Using Spring bean profiles works very well for the changing the web app environment.

The problem we have is when our integration test code needs change for the environment. In these cases, the integration test loads the application context of the web app. This way we don't have to redefine database connections, constants, etc. (applying the DRY principle).

We setup our integration tests like the following.

@RunWith(SpringJUnit4ClassRunner.class) @ContextConfiguration(locations = ["classpath:applicationContext.xml"]) public class MyTestIT {    @Autowired    @Qualifier("myRemoteURL")  // a value from the web-app's applicationContext.xml    private String remoteURL;    ...  } 

I can make it run locally using @ActiveProfiles, but this is hard-coded and causes our tests to fail on the build server.

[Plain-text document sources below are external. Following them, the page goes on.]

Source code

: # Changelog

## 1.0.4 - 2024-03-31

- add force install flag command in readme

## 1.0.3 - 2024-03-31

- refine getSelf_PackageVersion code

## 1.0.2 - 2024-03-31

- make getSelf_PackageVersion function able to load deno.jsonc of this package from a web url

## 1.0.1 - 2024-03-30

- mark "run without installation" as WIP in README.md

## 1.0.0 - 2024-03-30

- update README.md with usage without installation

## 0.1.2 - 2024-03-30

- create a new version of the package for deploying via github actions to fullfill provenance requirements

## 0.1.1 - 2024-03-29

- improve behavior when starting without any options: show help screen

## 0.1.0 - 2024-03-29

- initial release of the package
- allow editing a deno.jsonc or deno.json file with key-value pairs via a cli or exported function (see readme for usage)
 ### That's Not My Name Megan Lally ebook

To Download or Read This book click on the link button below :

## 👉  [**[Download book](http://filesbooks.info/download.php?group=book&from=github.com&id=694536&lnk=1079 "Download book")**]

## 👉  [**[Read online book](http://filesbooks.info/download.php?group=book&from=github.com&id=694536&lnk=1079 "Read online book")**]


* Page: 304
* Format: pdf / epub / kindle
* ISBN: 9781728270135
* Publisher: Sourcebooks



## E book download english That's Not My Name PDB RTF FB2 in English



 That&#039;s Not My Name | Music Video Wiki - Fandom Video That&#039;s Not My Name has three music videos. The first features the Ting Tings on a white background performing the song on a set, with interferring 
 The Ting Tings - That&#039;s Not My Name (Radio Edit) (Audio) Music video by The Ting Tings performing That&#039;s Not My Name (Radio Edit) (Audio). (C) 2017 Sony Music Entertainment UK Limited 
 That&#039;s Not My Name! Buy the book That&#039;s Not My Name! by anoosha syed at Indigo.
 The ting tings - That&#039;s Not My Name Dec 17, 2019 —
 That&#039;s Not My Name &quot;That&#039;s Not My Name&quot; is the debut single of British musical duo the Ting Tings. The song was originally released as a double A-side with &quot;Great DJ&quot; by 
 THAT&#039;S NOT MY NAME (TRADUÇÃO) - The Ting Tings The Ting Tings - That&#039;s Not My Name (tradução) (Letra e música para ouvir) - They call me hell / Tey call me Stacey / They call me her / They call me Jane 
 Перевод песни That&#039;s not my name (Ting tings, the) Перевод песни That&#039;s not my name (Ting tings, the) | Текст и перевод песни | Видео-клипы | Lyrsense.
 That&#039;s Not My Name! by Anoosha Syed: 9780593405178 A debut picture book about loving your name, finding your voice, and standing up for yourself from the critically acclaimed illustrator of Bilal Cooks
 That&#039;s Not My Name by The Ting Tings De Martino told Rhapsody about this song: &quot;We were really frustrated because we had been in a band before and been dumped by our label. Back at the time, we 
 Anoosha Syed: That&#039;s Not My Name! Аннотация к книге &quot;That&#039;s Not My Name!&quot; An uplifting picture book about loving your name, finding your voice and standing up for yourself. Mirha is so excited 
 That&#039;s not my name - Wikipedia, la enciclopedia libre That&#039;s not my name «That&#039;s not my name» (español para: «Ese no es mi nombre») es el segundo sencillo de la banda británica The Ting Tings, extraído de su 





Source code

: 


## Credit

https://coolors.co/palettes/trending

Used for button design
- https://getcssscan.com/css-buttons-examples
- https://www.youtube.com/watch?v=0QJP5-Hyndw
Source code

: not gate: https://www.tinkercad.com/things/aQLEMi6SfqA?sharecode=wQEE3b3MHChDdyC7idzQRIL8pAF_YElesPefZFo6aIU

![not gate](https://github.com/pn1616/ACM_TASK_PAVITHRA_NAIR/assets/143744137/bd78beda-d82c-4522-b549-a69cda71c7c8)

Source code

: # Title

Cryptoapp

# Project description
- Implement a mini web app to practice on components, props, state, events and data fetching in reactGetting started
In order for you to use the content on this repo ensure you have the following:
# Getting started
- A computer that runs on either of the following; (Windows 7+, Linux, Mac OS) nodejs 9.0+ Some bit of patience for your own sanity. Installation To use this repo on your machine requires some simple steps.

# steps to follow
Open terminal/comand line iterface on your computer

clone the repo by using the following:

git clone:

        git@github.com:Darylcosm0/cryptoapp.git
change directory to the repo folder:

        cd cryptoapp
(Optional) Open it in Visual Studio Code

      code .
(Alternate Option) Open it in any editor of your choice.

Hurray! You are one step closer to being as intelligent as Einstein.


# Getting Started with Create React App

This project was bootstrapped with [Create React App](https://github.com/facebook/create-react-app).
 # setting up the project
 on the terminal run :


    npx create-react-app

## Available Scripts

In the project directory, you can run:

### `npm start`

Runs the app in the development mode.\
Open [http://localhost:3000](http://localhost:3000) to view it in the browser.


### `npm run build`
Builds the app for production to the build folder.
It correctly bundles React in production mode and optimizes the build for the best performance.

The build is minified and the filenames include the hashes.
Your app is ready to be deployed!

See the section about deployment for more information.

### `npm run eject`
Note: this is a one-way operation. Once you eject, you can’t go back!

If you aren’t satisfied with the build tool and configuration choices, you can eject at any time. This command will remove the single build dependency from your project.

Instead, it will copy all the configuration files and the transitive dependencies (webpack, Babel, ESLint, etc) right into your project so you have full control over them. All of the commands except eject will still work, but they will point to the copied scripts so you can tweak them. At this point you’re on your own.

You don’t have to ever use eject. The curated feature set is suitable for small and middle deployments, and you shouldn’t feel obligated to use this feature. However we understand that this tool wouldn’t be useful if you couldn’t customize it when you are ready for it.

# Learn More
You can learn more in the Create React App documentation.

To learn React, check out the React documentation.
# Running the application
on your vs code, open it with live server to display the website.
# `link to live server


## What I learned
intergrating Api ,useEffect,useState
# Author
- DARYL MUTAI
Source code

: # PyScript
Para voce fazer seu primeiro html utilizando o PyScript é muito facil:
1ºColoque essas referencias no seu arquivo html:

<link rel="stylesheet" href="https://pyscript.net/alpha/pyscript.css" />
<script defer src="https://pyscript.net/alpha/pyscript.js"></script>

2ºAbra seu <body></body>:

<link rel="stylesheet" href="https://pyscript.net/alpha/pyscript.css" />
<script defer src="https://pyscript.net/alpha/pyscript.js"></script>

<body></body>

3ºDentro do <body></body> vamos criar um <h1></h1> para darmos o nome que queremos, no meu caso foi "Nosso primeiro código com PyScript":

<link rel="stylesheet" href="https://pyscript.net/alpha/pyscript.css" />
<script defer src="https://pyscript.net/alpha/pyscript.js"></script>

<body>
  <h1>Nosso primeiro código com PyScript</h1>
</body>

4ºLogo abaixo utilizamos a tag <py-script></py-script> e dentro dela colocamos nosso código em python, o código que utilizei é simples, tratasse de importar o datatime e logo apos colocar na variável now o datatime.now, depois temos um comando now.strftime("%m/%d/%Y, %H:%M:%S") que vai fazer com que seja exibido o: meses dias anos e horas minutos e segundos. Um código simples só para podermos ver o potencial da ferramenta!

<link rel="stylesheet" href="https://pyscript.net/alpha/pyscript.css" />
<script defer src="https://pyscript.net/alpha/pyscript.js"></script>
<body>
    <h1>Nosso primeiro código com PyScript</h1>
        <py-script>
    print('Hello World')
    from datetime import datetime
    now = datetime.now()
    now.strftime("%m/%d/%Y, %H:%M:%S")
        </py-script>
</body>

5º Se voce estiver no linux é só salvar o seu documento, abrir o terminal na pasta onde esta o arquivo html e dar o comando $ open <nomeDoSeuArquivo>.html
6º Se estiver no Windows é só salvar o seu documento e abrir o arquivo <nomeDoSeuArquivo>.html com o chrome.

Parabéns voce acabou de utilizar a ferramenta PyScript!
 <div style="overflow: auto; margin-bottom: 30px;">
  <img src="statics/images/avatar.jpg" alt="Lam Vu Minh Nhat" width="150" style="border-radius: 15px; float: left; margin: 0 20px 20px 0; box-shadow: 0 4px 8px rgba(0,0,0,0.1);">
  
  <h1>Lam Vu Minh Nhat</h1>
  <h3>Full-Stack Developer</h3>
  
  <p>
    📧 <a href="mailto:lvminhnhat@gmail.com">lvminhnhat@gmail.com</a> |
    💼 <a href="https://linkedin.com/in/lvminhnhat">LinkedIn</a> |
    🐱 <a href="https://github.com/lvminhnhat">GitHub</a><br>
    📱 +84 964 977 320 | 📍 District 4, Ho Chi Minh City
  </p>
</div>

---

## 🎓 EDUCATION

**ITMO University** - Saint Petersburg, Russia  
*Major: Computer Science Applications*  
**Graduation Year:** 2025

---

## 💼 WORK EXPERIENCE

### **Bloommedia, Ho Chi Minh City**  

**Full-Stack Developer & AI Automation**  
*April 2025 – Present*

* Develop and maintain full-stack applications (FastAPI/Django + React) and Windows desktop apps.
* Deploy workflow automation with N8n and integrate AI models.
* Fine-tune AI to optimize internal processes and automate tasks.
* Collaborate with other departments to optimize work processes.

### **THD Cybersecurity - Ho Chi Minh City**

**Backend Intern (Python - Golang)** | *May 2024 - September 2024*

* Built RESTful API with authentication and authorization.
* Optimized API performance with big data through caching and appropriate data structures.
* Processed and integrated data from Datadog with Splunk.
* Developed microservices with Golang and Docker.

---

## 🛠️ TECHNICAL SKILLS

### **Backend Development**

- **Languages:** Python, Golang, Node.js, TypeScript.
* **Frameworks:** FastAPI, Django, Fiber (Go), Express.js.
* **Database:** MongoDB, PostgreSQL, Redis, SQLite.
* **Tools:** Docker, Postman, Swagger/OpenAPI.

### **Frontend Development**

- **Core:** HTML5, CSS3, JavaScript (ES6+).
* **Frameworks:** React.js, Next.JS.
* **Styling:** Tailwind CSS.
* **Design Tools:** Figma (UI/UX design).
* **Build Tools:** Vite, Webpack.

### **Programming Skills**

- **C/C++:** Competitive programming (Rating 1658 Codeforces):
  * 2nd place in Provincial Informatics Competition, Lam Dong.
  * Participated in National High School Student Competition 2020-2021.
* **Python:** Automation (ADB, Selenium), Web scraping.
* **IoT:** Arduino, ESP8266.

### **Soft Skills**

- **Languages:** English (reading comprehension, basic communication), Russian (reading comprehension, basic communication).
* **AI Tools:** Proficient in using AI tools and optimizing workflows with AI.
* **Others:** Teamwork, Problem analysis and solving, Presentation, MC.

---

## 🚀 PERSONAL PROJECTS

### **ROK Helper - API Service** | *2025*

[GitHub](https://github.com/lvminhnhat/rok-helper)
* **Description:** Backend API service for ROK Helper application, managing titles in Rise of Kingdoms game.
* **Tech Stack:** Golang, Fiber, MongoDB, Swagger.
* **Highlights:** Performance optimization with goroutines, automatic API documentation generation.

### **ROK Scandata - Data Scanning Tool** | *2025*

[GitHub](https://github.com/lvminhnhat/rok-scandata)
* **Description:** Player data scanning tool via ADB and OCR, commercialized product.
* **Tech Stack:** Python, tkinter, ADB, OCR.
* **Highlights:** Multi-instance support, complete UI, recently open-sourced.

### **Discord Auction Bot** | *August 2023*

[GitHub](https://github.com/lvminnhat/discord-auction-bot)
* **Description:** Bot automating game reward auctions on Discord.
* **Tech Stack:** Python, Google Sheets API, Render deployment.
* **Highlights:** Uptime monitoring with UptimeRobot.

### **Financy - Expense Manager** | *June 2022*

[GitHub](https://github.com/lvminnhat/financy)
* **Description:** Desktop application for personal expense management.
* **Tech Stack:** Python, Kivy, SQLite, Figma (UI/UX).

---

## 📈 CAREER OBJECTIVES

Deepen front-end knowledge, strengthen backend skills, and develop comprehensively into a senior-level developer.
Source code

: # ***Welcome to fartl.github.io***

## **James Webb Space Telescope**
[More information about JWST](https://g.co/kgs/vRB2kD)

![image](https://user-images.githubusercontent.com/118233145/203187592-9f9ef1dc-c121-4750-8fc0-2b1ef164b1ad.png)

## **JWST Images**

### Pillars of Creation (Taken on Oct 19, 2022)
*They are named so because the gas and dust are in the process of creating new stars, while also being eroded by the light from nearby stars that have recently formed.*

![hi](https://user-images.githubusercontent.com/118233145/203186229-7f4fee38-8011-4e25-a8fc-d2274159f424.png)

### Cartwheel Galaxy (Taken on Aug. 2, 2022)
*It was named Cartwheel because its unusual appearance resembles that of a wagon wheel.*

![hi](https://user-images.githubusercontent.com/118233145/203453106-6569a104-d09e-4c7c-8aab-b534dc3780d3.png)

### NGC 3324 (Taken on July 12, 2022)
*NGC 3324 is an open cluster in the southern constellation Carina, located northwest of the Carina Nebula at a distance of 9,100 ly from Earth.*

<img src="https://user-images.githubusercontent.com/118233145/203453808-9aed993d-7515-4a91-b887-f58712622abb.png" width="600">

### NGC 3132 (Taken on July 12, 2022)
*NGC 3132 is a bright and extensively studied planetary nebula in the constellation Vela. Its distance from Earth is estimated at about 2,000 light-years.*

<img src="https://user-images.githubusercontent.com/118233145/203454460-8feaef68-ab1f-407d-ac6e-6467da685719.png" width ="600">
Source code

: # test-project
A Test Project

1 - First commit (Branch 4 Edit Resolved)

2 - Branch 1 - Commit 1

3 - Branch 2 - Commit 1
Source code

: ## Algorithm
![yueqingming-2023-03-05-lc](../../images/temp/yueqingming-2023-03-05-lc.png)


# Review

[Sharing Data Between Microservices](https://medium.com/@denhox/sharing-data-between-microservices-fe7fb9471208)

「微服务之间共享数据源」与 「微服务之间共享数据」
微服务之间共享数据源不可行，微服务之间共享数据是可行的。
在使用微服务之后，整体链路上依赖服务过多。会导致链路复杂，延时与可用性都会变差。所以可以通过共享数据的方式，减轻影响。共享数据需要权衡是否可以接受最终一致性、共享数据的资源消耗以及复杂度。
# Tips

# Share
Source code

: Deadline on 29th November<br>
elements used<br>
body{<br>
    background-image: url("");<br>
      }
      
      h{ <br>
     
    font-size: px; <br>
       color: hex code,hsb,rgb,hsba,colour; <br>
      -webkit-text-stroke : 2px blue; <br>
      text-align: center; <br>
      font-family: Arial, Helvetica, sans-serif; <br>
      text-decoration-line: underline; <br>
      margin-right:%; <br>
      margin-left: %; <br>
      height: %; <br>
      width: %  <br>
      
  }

@RunWith(SpringJUnit4ClassRunner.class) @ContextConfiguration(locations = ["classpath:applicationContext.xml"]) @ActiveProfiles("development") public class MyTestIT { ... } 

I also tried using the @WebAppConfiguration hoping that it might somehow import the spring.profiles.active property from Maven, but that does not work.

One other note, we also need to configure our code so that developers can run the web app and then run the tests using IntelliJ's test runner (or another IDE). This is much easier for debugging integration tests.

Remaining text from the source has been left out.